● EXTRACTED INFORMATION:
----------------
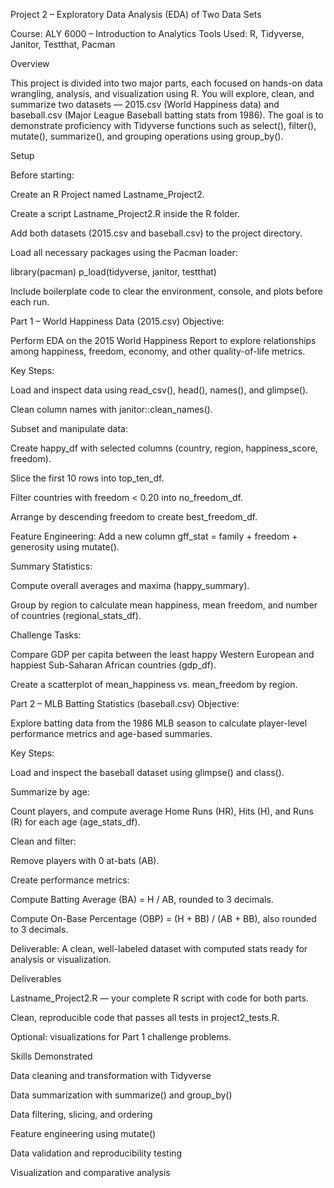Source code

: Project 2 – Exploratory Data Analysis (EDA) of Two Data Sets

Course: ALY 6000 – Introduction to Analytics
Tools Used: R, Tidyverse, Janitor, Testthat, Pacman

Overview

This project is divided into two major parts, each focused on hands-on data wrangling, analysis, and visualization using R.
You will explore, clean, and summarize two datasets — 2015.csv (World Happiness data) and baseball.csv (Major League Baseball batting stats from 1986).
The goal is to demonstrate proficiency with Tidyverse functions such as select(), filter(), mutate(), summarize(), and grouping operations using group_by().

Setup

Before starting:

Create an R Project named Lastname_Project2.

Create a script Lastname_Project2.R inside the R folder.

Add both datasets (2015.csv and baseball.csv) to the project directory.

Load all necessary packages using the Pacman loader:

library(pacman)
p_load(tidyverse, janitor, testthat)


Include boilerplate code to clear the environment, console, and plots before each run.

Part 1 – World Happiness Data (2015.csv)
Objective:

Perform EDA on the 2015 World Happiness Report to explore relationships among happiness, freedom, economy, and other quality-of-life metrics.

Key Steps:

Load and inspect data using read_csv(), head(), names(), and glimpse().

Clean column names with janitor::clean_names().

Subset and manipulate data:

Create happy_df with selected columns (country, region, happiness_score, freedom).

Slice the first 10 rows into top_ten_df.

Filter countries with freedom < 0.20 into no_freedom_df.

Arrange by descending freedom to create best_freedom_df.

Feature Engineering:
Add a new column gff_stat = family + freedom + generosity using mutate().

Summary Statistics:

Compute overall averages and maxima (happy_summary).

Group by region to calculate mean happiness, mean freedom, and number of countries (regional_stats_df).

Challenge Tasks:

Compare GDP per capita between the least happy Western European and happiest Sub-Saharan African countries (gdp_df).

Create a scatterplot of mean_happiness vs. mean_freedom by region.

Part 2 – MLB Batting Statistics (baseball.csv)
Objective:

Explore batting data from the 1986 MLB season to calculate player-level performance metrics and age-based summaries.

Key Steps:

Load and inspect the baseball dataset using glimpse() and class().

Summarize by age:

Count players, and compute average Home Runs (HR), Hits (H), and Runs (R) for each age (age_stats_df).

Clean and filter:

Remove players with 0 at-bats (AB).

Create performance metrics:

Compute Batting Average (BA) = H / AB, rounded to 3 decimals.

Compute On-Base Percentage (OBP) = (H + BB) / (AB + BB), also rounded to 3 decimals.

Deliverable: A clean, well-labeled dataset with computed stats ready for analysis or visualization.

Deliverables

Lastname_Project2.R — your complete R script with code for both parts.

Clean, reproducible code that passes all tests in project2_tests.R.

Optional: visualizations for Part 1 challenge problems.

Skills Demonstrated

Data cleaning and transformation with Tidyverse

Data summarization with summarize() and group_by()

Data filtering, slicing, and ordering

Feature engineering using mutate()

Data validation and reproducibility testing

Visualization and comparative analysis
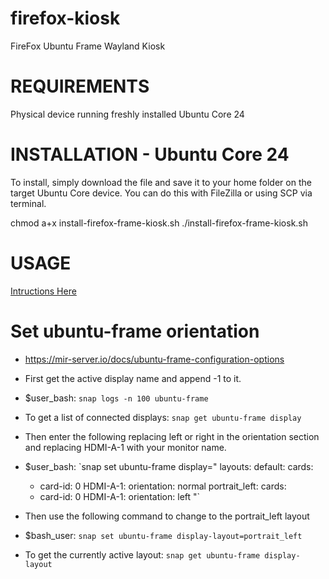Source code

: # firefox-kiosk
FireFox Ubuntu Frame Wayland Kiosk

# REQUIREMENTS
Physical device running freshly installed Ubuntu Core 24

# INSTALLATION - Ubuntu Core 24
To install, simply download the file and save it to your home folder on the target Ubuntu Core device. You can do this with FileZilla or using SCP via terminal.

chmod a+x install-firefox-frame-kiosk.sh
./install-firefox-frame-kiosk.sh

# USAGE
[Intructions Here](https://nwdigital.cloud/blog/2024/11/01/build-firefox-ubuntu-frame-kiosk-on-ubuntu-core-24-with-mir-kiosk/)


# Set ubuntu-frame orientation
* https://mir-server.io/docs/ubuntu-frame-configuration-options

* First get the active display name and append -1 to it.

* $user_bash: `snap logs -n 100 ubuntu-frame`

* To get a list of connected displays: `snap get ubuntu-frame display`

* Then enter the following replacing left or right in the orientation section and replacing HDMI-A-1 with your monitor name.

* $user_bash: `snap set ubuntu-frame display="
layouts:
  default:
    cards:
    - card-id: 0
      HDMI-A-1:
        orientation: normal
  portrait_left:
    cards:
    - card-id: 0
      HDMI-A-1:
        orientation: left
"`

* Then use the following command to change to the portrait_left layout

* $bash_user: `snap set ubuntu-frame display-layout=portrait_left`

* To get the currently active layout: `snap get ubuntu-frame display-layout`

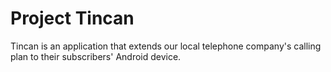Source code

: Project Tincan
===================================================

Tincan is an application that extends our local telephone company's calling plan to their subscribers' Android device.
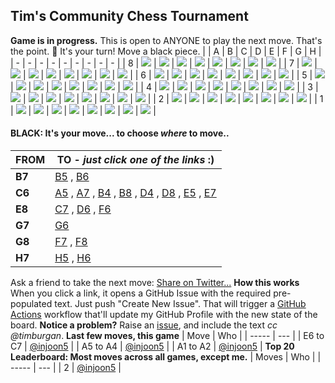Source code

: ## Tim's Community Chess Tournament
**Game is in progress.** This is open to ANYONE to play the next move. That's the point. :wave:  It's your turn! Move a black piece.
|   | A | B | C | D | E | F | G | H |
| - | - | - | - | - | - | - | - | - |
| 8 | ![](https://raw.githubusercontent.com/injoon5/chessreadme/master/chess_images/blank.png) | ![](https://raw.githubusercontent.com/injoon5/chessreadme/master/chess_images/blank.png) | ![](https://raw.githubusercontent.com/injoon5/chessreadme/master/chess_images/blank.png) | ![](https://raw.githubusercontent.com/injoon5/chessreadme/master/chess_images/blank.png) | ![](https://raw.githubusercontent.com/injoon5/chessreadme/master/chess_images/n.png) | ![](https://raw.githubusercontent.com/injoon5/chessreadme/master/chess_images/blank.png) | ![](https://raw.githubusercontent.com/injoon5/chessreadme/master/chess_images/k.png) | ![](https://raw.githubusercontent.com/injoon5/chessreadme/master/chess_images/r.png) |
| 7 | ![](https://raw.githubusercontent.com/injoon5/chessreadme/master/chess_images/blank.png) | ![](https://raw.githubusercontent.com/injoon5/chessreadme/master/chess_images/p.png) | ![](https://raw.githubusercontent.com/injoon5/chessreadme/master/chess_images/N.png) | ![](https://raw.githubusercontent.com/injoon5/chessreadme/master/chess_images/blank.png) | ![](https://raw.githubusercontent.com/injoon5/chessreadme/master/chess_images/blank.png) | ![](https://raw.githubusercontent.com/injoon5/chessreadme/master/chess_images/blank.png) | ![](https://raw.githubusercontent.com/injoon5/chessreadme/master/chess_images/p.png) | ![](https://raw.githubusercontent.com/injoon5/chessreadme/master/chess_images/p.png) |
| 6 | ![](https://raw.githubusercontent.com/injoon5/chessreadme/master/chess_images/blank.png) | ![](https://raw.githubusercontent.com/injoon5/chessreadme/master/chess_images/blank.png) | ![](https://raw.githubusercontent.com/injoon5/chessreadme/master/chess_images/n.png) | ![](https://raw.githubusercontent.com/injoon5/chessreadme/master/chess_images/blank.png) | ![](https://raw.githubusercontent.com/injoon5/chessreadme/master/chess_images/blank.png) | ![](https://raw.githubusercontent.com/injoon5/chessreadme/master/chess_images/blank.png) | ![](https://raw.githubusercontent.com/injoon5/chessreadme/master/chess_images/blank.png) | ![](https://raw.githubusercontent.com/injoon5/chessreadme/master/chess_images/blank.png) |
| 5 | ![](https://raw.githubusercontent.com/injoon5/chessreadme/master/chess_images/blank.png) | ![](https://raw.githubusercontent.com/injoon5/chessreadme/master/chess_images/blank.png) | ![](https://raw.githubusercontent.com/injoon5/chessreadme/master/chess_images/blank.png) | ![](https://raw.githubusercontent.com/injoon5/chessreadme/master/chess_images/blank.png) | ![](https://raw.githubusercontent.com/injoon5/chessreadme/master/chess_images/blank.png) | ![](https://raw.githubusercontent.com/injoon5/chessreadme/master/chess_images/blank.png) | ![](https://raw.githubusercontent.com/injoon5/chessreadme/master/chess_images/P.png) | ![](https://raw.githubusercontent.com/injoon5/chessreadme/master/chess_images/blank.png) |
| 4 | ![](https://raw.githubusercontent.com/injoon5/chessreadme/master/chess_images/p.png) | ![](https://raw.githubusercontent.com/injoon5/chessreadme/master/chess_images/blank.png) | ![](https://raw.githubusercontent.com/injoon5/chessreadme/master/chess_images/blank.png) | ![](https://raw.githubusercontent.com/injoon5/chessreadme/master/chess_images/blank.png) | ![](https://raw.githubusercontent.com/injoon5/chessreadme/master/chess_images/blank.png) | ![](https://raw.githubusercontent.com/injoon5/chessreadme/master/chess_images/blank.png) | ![](https://raw.githubusercontent.com/injoon5/chessreadme/master/chess_images/blank.png) | ![](https://raw.githubusercontent.com/injoon5/chessreadme/master/chess_images/blank.png) |
| 3 | ![](https://raw.githubusercontent.com/injoon5/chessreadme/master/chess_images/P.png) | ![](https://raw.githubusercontent.com/injoon5/chessreadme/master/chess_images/blank.png) | ![](https://raw.githubusercontent.com/injoon5/chessreadme/master/chess_images/blank.png) | ![](https://raw.githubusercontent.com/injoon5/chessreadme/master/chess_images/P.png) | ![](https://raw.githubusercontent.com/injoon5/chessreadme/master/chess_images/blank.png) | ![](https://raw.githubusercontent.com/injoon5/chessreadme/master/chess_images/P.png) | ![](https://raw.githubusercontent.com/injoon5/chessreadme/master/chess_images/blank.png) | ![](https://raw.githubusercontent.com/injoon5/chessreadme/master/chess_images/blank.png) |
| 2 | ![](https://raw.githubusercontent.com/injoon5/chessreadme/master/chess_images/R.png) | ![](https://raw.githubusercontent.com/injoon5/chessreadme/master/chess_images/P.png) | ![](https://raw.githubusercontent.com/injoon5/chessreadme/master/chess_images/blank.png) | ![](https://raw.githubusercontent.com/injoon5/chessreadme/master/chess_images/blank.png) | ![](https://raw.githubusercontent.com/injoon5/chessreadme/master/chess_images/blank.png) | ![](https://raw.githubusercontent.com/injoon5/chessreadme/master/chess_images/blank.png) | ![](https://raw.githubusercontent.com/injoon5/chessreadme/master/chess_images/blank.png) | ![](https://raw.githubusercontent.com/injoon5/chessreadme/master/chess_images/P.png) |
| 1 | ![](https://raw.githubusercontent.com/injoon5/chessreadme/master/chess_images/blank.png) | ![](https://raw.githubusercontent.com/injoon5/chessreadme/master/chess_images/blank.png) | ![](https://raw.githubusercontent.com/injoon5/chessreadme/master/chess_images/B.png) | ![](https://raw.githubusercontent.com/injoon5/chessreadme/master/chess_images/blank.png) | ![](https://raw.githubusercontent.com/injoon5/chessreadme/master/chess_images/K.png) | ![](https://raw.githubusercontent.com/injoon5/chessreadme/master/chess_images/B.png) | ![](https://raw.githubusercontent.com/injoon5/chessreadme/master/chess_images/blank.png) | ![](https://raw.githubusercontent.com/injoon5/chessreadme/master/chess_images/R.png) |
#### **BLACK:** It's your move... to choose _where_ to move..
| FROM | TO - _just click one of the links_ :) |
| ---- | -- |
| **B7** | [B5](https://github.com/injoon5/timburgan/issues/new?title=chess%7Cmove%7Cb7b5%7C361836&body=Just+push+%27Submit+new+issue%27.+You+don%27t+need+to+do+anything+else.) , [B6](https://github.com/injoon5/timburgan/issues/new?title=chess%7Cmove%7Cb7b6%7C361836&body=Just+push+%27Submit+new+issue%27.+You+don%27t+need+to+do+anything+else.) |
| **C6** | [A5](https://github.com/injoon5/timburgan/issues/new?title=chess%7Cmove%7Cc6a5%7C361836&body=Just+push+%27Submit+new+issue%27.+You+don%27t+need+to+do+anything+else.) , [A7](https://github.com/injoon5/timburgan/issues/new?title=chess%7Cmove%7Cc6a7%7C361836&body=Just+push+%27Submit+new+issue%27.+You+don%27t+need+to+do+anything+else.) , [B4](https://github.com/injoon5/timburgan/issues/new?title=chess%7Cmove%7Cc6b4%7C361836&body=Just+push+%27Submit+new+issue%27.+You+don%27t+need+to+do+anything+else.) , [B8](https://github.com/injoon5/timburgan/issues/new?title=chess%7Cmove%7Cc6b8%7C361836&body=Just+push+%27Submit+new+issue%27.+You+don%27t+need+to+do+anything+else.) , [D4](https://github.com/injoon5/timburgan/issues/new?title=chess%7Cmove%7Cc6d4%7C361836&body=Just+push+%27Submit+new+issue%27.+You+don%27t+need+to+do+anything+else.) , [D8](https://github.com/injoon5/timburgan/issues/new?title=chess%7Cmove%7Cc6d8%7C361836&body=Just+push+%27Submit+new+issue%27.+You+don%27t+need+to+do+anything+else.) , [E5](https://github.com/injoon5/timburgan/issues/new?title=chess%7Cmove%7Cc6e5%7C361836&body=Just+push+%27Submit+new+issue%27.+You+don%27t+need+to+do+anything+else.) , [E7](https://github.com/injoon5/timburgan/issues/new?title=chess%7Cmove%7Cc6e7%7C361836&body=Just+push+%27Submit+new+issue%27.+You+don%27t+need+to+do+anything+else.) |
| **E8** | [C7](https://github.com/injoon5/timburgan/issues/new?title=chess%7Cmove%7Ce8c7%7C361836&body=Just+push+%27Submit+new+issue%27.+You+don%27t+need+to+do+anything+else.) , [D6](https://github.com/injoon5/timburgan/issues/new?title=chess%7Cmove%7Ce8d6%7C361836&body=Just+push+%27Submit+new+issue%27.+You+don%27t+need+to+do+anything+else.) , [F6](https://github.com/injoon5/timburgan/issues/new?title=chess%7Cmove%7Ce8f6%7C361836&body=Just+push+%27Submit+new+issue%27.+You+don%27t+need+to+do+anything+else.) |
| **G7** | [G6](https://github.com/injoon5/timburgan/issues/new?title=chess%7Cmove%7Cg7g6%7C361836&body=Just+push+%27Submit+new+issue%27.+You+don%27t+need+to+do+anything+else.) |
| **G8** | [F7](https://github.com/injoon5/timburgan/issues/new?title=chess%7Cmove%7Cg8f7%7C361836&body=Just+push+%27Submit+new+issue%27.+You+don%27t+need+to+do+anything+else.) , [F8](https://github.com/injoon5/timburgan/issues/new?title=chess%7Cmove%7Cg8f8%7C361836&body=Just+push+%27Submit+new+issue%27.+You+don%27t+need+to+do+anything+else.) |
| **H7** | [H5](https://github.com/injoon5/timburgan/issues/new?title=chess%7Cmove%7Ch7h5%7C361836&body=Just+push+%27Submit+new+issue%27.+You+don%27t+need+to+do+anything+else.) , [H6](https://github.com/injoon5/timburgan/issues/new?title=chess%7Cmove%7Ch7h6%7C361836&body=Just+push+%27Submit+new+issue%27.+You+don%27t+need+to+do+anything+else.) |
Ask a friend to take the next move: [Share on Twitter...](https://twitter.com/share?text=I'm+playing+chess+on+a+GitHub+Profile+Readme!+Can+you+please+take+the+next+move+at+https://github.com/timburgan)
**How this works**
When you click a link, it opens a GitHub Issue with the required pre-populated text. Just push "Create New Issue". That will trigger a [GitHub Actions](https://github.blog/2020-07-03-github-action-hero-casey-lee/#getting-started-with-github-actions) workflow that'll update my GitHub Profile  with the new state of the board.
**Notice a problem?**
Raise an [issue](https://github.com/injoon5/timburgan/issues), and include the text _cc @timburgan_.
**Last few moves, this game**
| Move  | Who |
| ----- | --- |
| E6 to C7 | [@injoon5](https://github.com/injoon5) |
| A5 to A4 | [@injoon5](https://github.com/injoon5) |
| A1 to A2 | [@injoon5](https://github.com/injoon5) |
**Top 20 Leaderboard: Most moves across all games, except me.**
| Moves | Who |
| ----- | --- |
| 2 | [@injoon5](https://github.com/injoon5) |
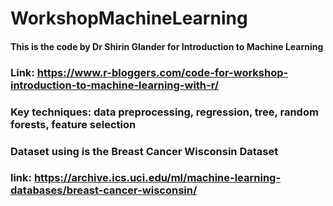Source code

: # WorkshopMachineLearning
#### This is the code by Dr Shirin Glander for Introduction to Machine Learning #####
### Link: https://www.r-bloggers.com/code-for-workshop-introduction-to-machine-learning-with-r/ ######
### Key techniques: data preprocessing, regression, tree, random forests, feature selection
### Dataset using is the Breast Cancer Wisconsin Dataset ###
### link: https://archive.ics.uci.edu/ml/machine-learning-databases/breast-cancer-wisconsin/ ####
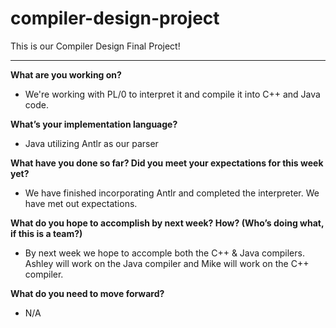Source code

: # compiler-design-project
This is our Compiler Design Final Project!

----

**What are you working on?**
  - We're working with PL/0 to interpret it and compile it into C++ and Java code.

**What’s your implementation language?**
  - Java utilizing Antlr as our parser

**What have you done so far? Did you meet your expectations for this week yet?**
  - We have finished incorporating Antlr and completed the interpreter. We have met out expectations.

**What do you hope to accomplish by next week? How? (Who’s doing what, if this is a team?)**
  - By next week we hope to accomple both the C++ & Java compilers. Ashley will work on the Java compiler and Mike will work on the C++ compiler.

**What do you need to move forward?**
  - N/A
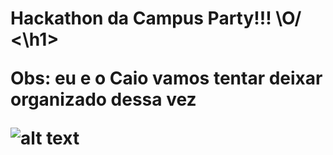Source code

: <h1>Hackathon da Campus Party!!! \O/ <\h1>

Obs: eu e o Caio vamos tentar deixar organizado dessa vez

![alt text](https://encrypted-tbn0.gstatic.com/images?q=tbn:ANd9GcQQDJggpGK013TcgrTPLPlcsqdddb4wHylqNgnMBlgdc0vSChRH)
----------------
● EXERCISE INSTRUCTIONS:
In the listing, find all lines with the string "using" and copy them.

● SOLUTION TO THIS EXERCISE:
This project is divided into two major parts, each focused on hands-on data wrangling, analysis, and visualization using R.
The goal is to demonstrate proficiency with Tidyverse functions such as select(), filter(), mutate(), summarize(), and grouping operations using group_by().
Load all necessary packages using the Pacman loader:
Load and inspect data using read_csv(), head(), names(), and glimpse().
Add a new column gff_stat = family + freedom + generosity using mutate().
Load and inspect the baseball dataset using glimpse() and class().
Feature engineering using mutate()
To install, simply download the file and save it to your home folder on the target Ubuntu Core device. You can do this with FileZilla or using SCP via terminal.
### Dataset using is the Breast Cancer Wisconsin Dataset ###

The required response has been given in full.